TechnologyIndonesia.id – Pengenalan wajah (face recognition) pada patung para Kaisar Romawi sangat menarik untuk diteliti. Ada dua sudut pandang pada penelitian ini, yaitu sudut pandang para arkeolog dan sejarawan, serta computer scientist.
Sejarawan dan arkeolog berpendapat bahwa hairstyle (gaya/model rambut) sangat penting dalam identifikasi wajah seorang kaisar. Sedangkan ilmuwan bidang komputer berasumsi bahwa wajahlah yang paling penting.
Peneliti dari Kelompok Riset Computer Vision, Pusat Riset Kecerdasan Artifisial dan Keamanan Siber, Badan Riset dan Inovasi Nasional (BRIN), Nova Hadi Lestriandoko menyampaikan hal tersebut dihadapan 70 siswa SMA Kristen Singgasana – BPK Penabur Bandung yang berkunjung untuk mengenal riset implementasi kecerdasan artifisial terkait face recognition pada Rabu (4/9/2024).
Menurut Nova, bagi seorang computer scientist face recognition merupakan bagian yang paling penting.
“Bagian rambut (hairstyle) cenderung memberikan penurunan akurasi. Seperti kita ketahui rambut bisa diubah dengan cepat modelnya. Misalnya, dari rambut panjang menjadi pendek dengan potong rambut,” jelasnya.
Patung para Kaisar Romawi memiliki keterbatasan informasi. Arkeolog dan sejarawan biasanya mengalami kesulitan untuk mengenali wajahnya. Patung itu sifatnya berbeda dengan manusia.
“Jika kita melihat wajah manusia yang asli tentu banyak tanda-tanda unik di dalamnya. Termasuk kerutan wajah dan kerutan mata. Kadang ada tahi lalat dan tanda-tanda yang lainnya,” tutur Nova.

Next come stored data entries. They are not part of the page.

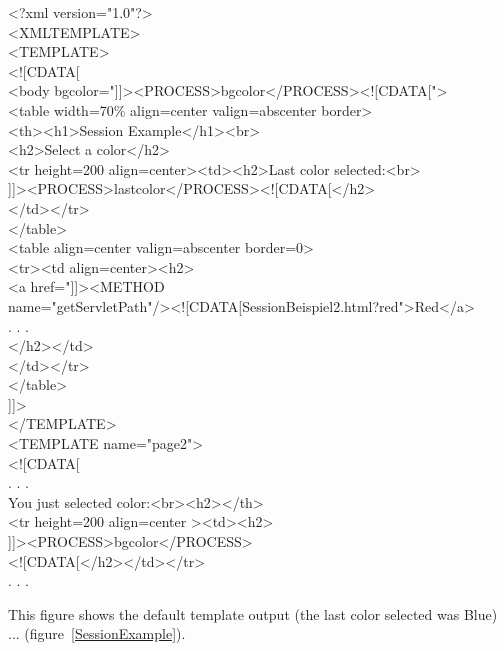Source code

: \begin{java}
<?xml version="1.0"?>\\
<XMLTEMPLATE>\\
<TEMPLATE>\\
<![CDATA[\\
<body bgcolor="]]><PROCESS>bgcolor</PROCESS><![CDATA[">\\
<table width=70\% align=center valign=abscenter border>\\
<th><h1>Session Example</h1><br>\\
<h2>Select a color</h2>\\
<tr height=200 align=center><td><h2>Last color selected:<br>\\
]]><PROCESS>lastcolor</PROCESS><![CDATA[</h2>\\
</td></tr>\\
</table>\\
<table align=center valign=abscenter border=0>\\
<tr><td align=center><h2>\\
\jtabc        <a href="]]><METHOD\\
name="getServletPath"/><![CDATA[SessionBeispiel2.html?red">Red</a>\\
. . .\\
\jtabc        </h2></td>\\
</td></tr>\\
</table>\\
]]>\\
</TEMPLATE>\\
<TEMPLATE name="page2">\\
<![CDATA[\\
\jtabb     . . .\\
You just selected color:<br><h2></th>\\
\jtabc        <tr height=200 align=center ><td><h2>\\
\jtabc        ]]><PROCESS>bgcolor</PROCESS>\\
\jtabc        <![CDATA[</h2></td></tr>\\
\jtabb     . . .\\
\end{java}

This figure shows the default template output (the last color selected
was Blue) ... (figure~\ref{SessionExample}).

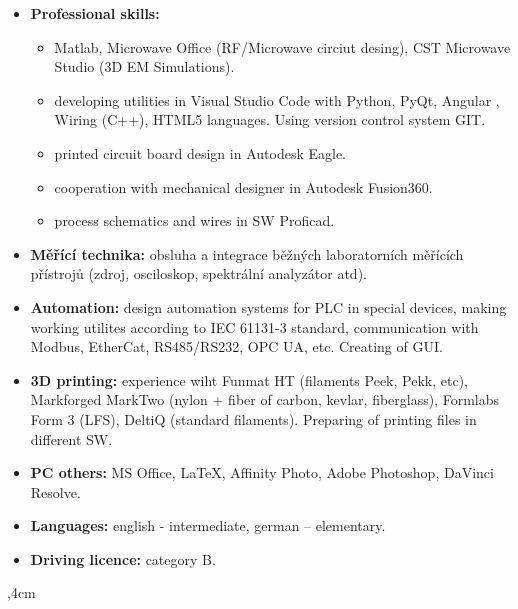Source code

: \documentclass[10pt]{article}
\begin{document}
\begin{itemize}
    \item \textbf{Professional skills:} 
    \begin{itemize}
        \item Matlab, Microwave Office (RF/Microwave circiut desing), CST Microwave Studio (3D EM Simulations).
        \item developing utilities in Visual Studio Code with Python, PyQt, Angular , Wiring (C++), HTML5 languages. Using version control system GIT.
        \item printed circuit board design in Autodesk Eagle.
        \item cooperation with mechanical designer in Autodesk Fusion360.
        \item process schematics and wires in SW Proficad.
    \end{itemize}
    \item \textbf{Měřící technika:} obsluha a integrace běžných laboratorních měřících přístrojů (zdroj, osciloskop, spektrální analyzátor atd).
    \item \textbf{Automation:} design automation systems for PLC in special devices, making working utilites according to IEC 61131-3 standard, communication
    with Modbus, EtherCat, RS485/RS232, OPC UA, etc. Creating of GUI.
    \item \textbf{3D printing:} experience wiht Funmat HT (filaments Peek, Pekk, etc), Markforged MarkTwo (nylon + fiber of carbon, kevlar, fiberglass), Formlabs Form 3 (LFS), DeltiQ (standard filaments). 
    Preparing of printing files in different SW.
    \item \textbf{PC others:} MS Office, \LaTeX, Affinity Photo, Adobe Photoshop, DaVinci Resolve.
    \item \textbf{Languages:} english - intermediate, german – elementary.
    \item \textbf{Driving licence:} category B.
\end{itemize}

\noindent\hrulefill
{},4cm
\end{document}

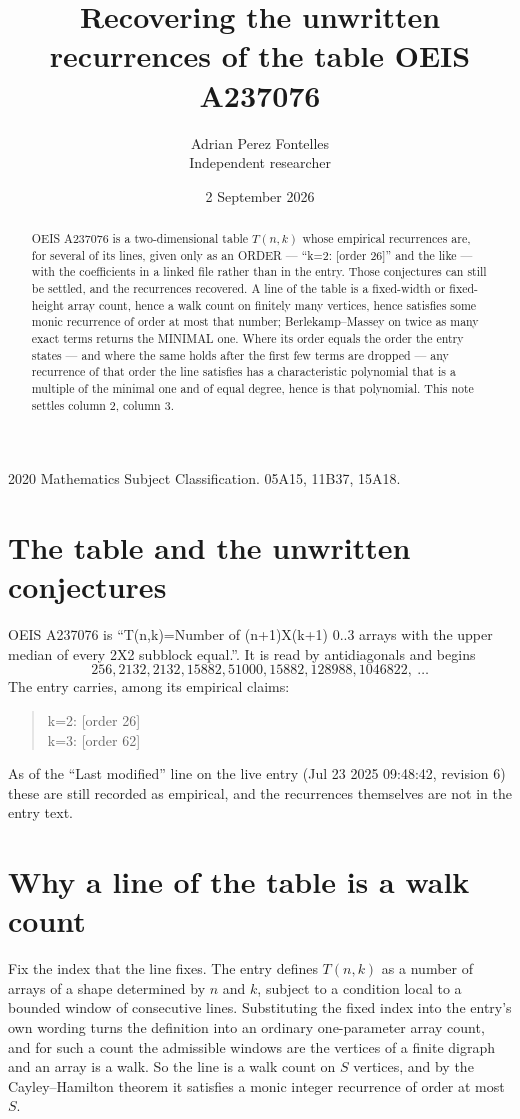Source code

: \documentclass[11pt,a4paper]{article}
\title{Recovering the unwritten recurrences of the table OEIS A237076}
\author{Adrian Perez Fontelles\\ \small Independent researcher}
\date{2 September 2026}
\theoremstyle{plain}
\theoremstyle{definition}
\begin{document}
\maketitle

\begin{abstract}
OEIS A237076 is a two-dimensional table $T(n,k)$ whose empirical recurrences are, for several of
its lines, given only as an ORDER --- ``k=2: [order 26]'' and the like --- with the
coefficients in a linked file rather than in the entry. Those conjectures can still be settled,
and the recurrences recovered. A line of the table is a fixed-width or fixed-height array
count, hence a walk count on finitely many vertices, hence satisfies some monic recurrence of
order at most that number; Berlekamp--Massey on twice as many exact terms returns the MINIMAL
one. Where its order equals the order the entry states --- and where the same holds after the
first few terms are dropped --- any recurrence of that order the line satisfies has a
characteristic polynomial that is a multiple of the minimal one and of equal degree, hence is
that polynomial. This note settles column 2, column 3.
\end{abstract}

\noindent\small 2020 Mathematics Subject Classification. 05A15, 11B37, 15A18.\normalsize

\section{The table and the unwritten conjectures}

OEIS A237076 is ``T(n,k)=Number of (n+1)X(k+1) 0..3 arrays with the upper median of every 2X2 subblock equal.''. It is read by antidiagonals and begins
\[
256, 2132, 2132, 15882, 51000, 15882, 128988, 1046822,\ \dots
\]
The entry carries, among its empirical claims:
\begin{quote}\small
k=2: [order 26]\\
k=3: [order 62]
\end{quote}
As of the ``Last modified'' line on the live entry (Jul 23 2025 09:48:42, revision 6) these are still
recorded as empirical, and the recurrences themselves are not in the entry text.

\section{Why a line of the table is a walk count}

Fix the index that the line fixes. The entry defines $T(n,k)$ as a number of arrays of a shape
determined by $n$ and $k$, subject to a condition local to a bounded window of consecutive
lines. Substituting the fixed index into the entry's own wording turns the definition into an
ordinary one-parameter array count, and for such a count the admissible windows are the
vertices of a finite digraph and an array is a walk. So the line is a walk count on $S$
vertices, and by the Cayley--Hamilton theorem it satisfies a monic integer recurrence of order
at most $S$.
\end{document}
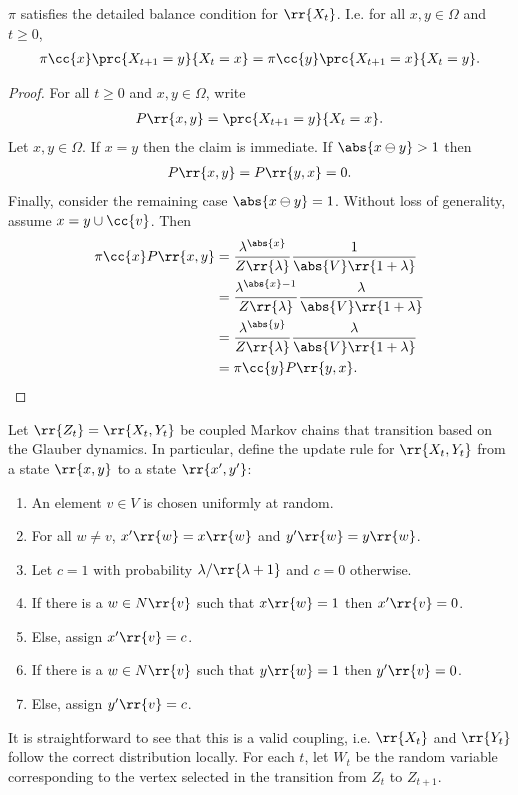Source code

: \documentclass{article}
\begin{document}
\begin{claim*}[2]
  $\pi$ satisfies the detailed balance condition for $\rr{X_t}$.
  I.e. for all $x,y\in\Omega$ and $t\geq 0$,
  \begin{align*}
    \pi\cc{x}\prc{X_{t+1}=y}{X_t=x}=\pi\cc{y}\prc{X_{t+1}=x}{X_t=y}.
  \end{align*}
  \begin{proof}
    For all $t\geq 0$ and $x,y\in\Omega$, write
    \begin{align*}
      P\rr{x,y}=\prc{X_{t+1}=y}{X_t=x}.
    \end{align*}
    Let $x,y\in\Omega$. If $x=y$ then the claim is immediate. If $\abs{x\ominus y}>1$ then
    \begin{align*}
      P\rr{x,y}=P\rr{y,x}=0.
    \end{align*}
    Finally, consider the remaining case $\abs{x\ominus y}=1$. Without loss of generality, assume $x=y\cup\cc{v}$. Then
    \begin{align*}
      \pi\cc{x}P\rr{x,y}
      &={\frac{\lambda^{\abs{x}}}{Z\rr{\lambda}}}{\frac{1}{\abs{V}\rr{1+\lambda}}} \\
      &={\frac{\lambda^{\abs{x}-1}}{Z\rr{\lambda}}}{\frac{\lambda}{\abs{V}\rr{1+\lambda}}} \\
      &={\frac{\lambda^{\abs{y}}}{Z\rr{\lambda}}}{\frac{\lambda}{\abs{V}\rr{1+\lambda}}} \\
      &=\pi\cc{y}P\rr{y,x}.
    \end{align*}
  \end{proof}
\end{claim*}

Let $\rr{Z_t}=\rr{X_t,Y_t}$ be coupled Markov chains that transition
based on the Glauber dynamics. In particular, define the update rule for $\rr{X_t,Y_t}$
from a state $\rr{x,y}$ to a state $\rr{x',y'}$:
\begin{enumerate}
  \item An element $v\in V$ is chosen uniformly at random.
  \item For all $w\neq v$, $x'\rr{w}=x\rr{w}$ and $y'\rr{w}=y\rr{w}$.
  \item Let $c=1$ with probability $\lambda/\rr{\lambda+1}$ and $c=0$ otherwise.
  \item If there is a $w\in N\rr{v}$ such that $x\rr{w}=1$ then $x'\rr{v}=0$.
  \item Else, assign $x'\rr{v}=c$.
  \item If there is a $w\in N\rr{v}$ such that $y\rr{w}=1$ then $y'\rr{v}=0$.
  \item Else, assign $y'\rr{v}=c$.
\end{enumerate}
It is straightforward to see that this is a valid coupling, i.e. $\rr{X_t}$ and $\rr{Y_t}$
follow the correct distribution locally. For each $t$, let $W_t$ be the random variable
corresponding to the vertex selected in the transition from $Z_t$ to $Z_{t+1}$.
\end{document}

Pada patung hal tersebut tidak akan ditemukan. Selain itu, tidak ditemukan warna kulit karena patung cenderung sama permukaannya. Sehingga sangat sulit bagi arkeolog dan sejarawan untuk bisa mengenali sosok siapa dari sebuah patung Kaisar Romawi.
Jadi akhirnya para computer scientist menggunakan hairstyle atau model rambut ataupun rambut yang berada di wajah, semacam jenggot dan kumis sebagai identifikasi. Di mana model rambut kaisar pada saat itu merupakan salah satu tanda atau simbol kekuasaan.
Pada kekaisaran Romawi biasanya patung-patung yang ada akan dihancurkan dan diganti dengan patung-patung yang baru dari kekaisaran yang baru.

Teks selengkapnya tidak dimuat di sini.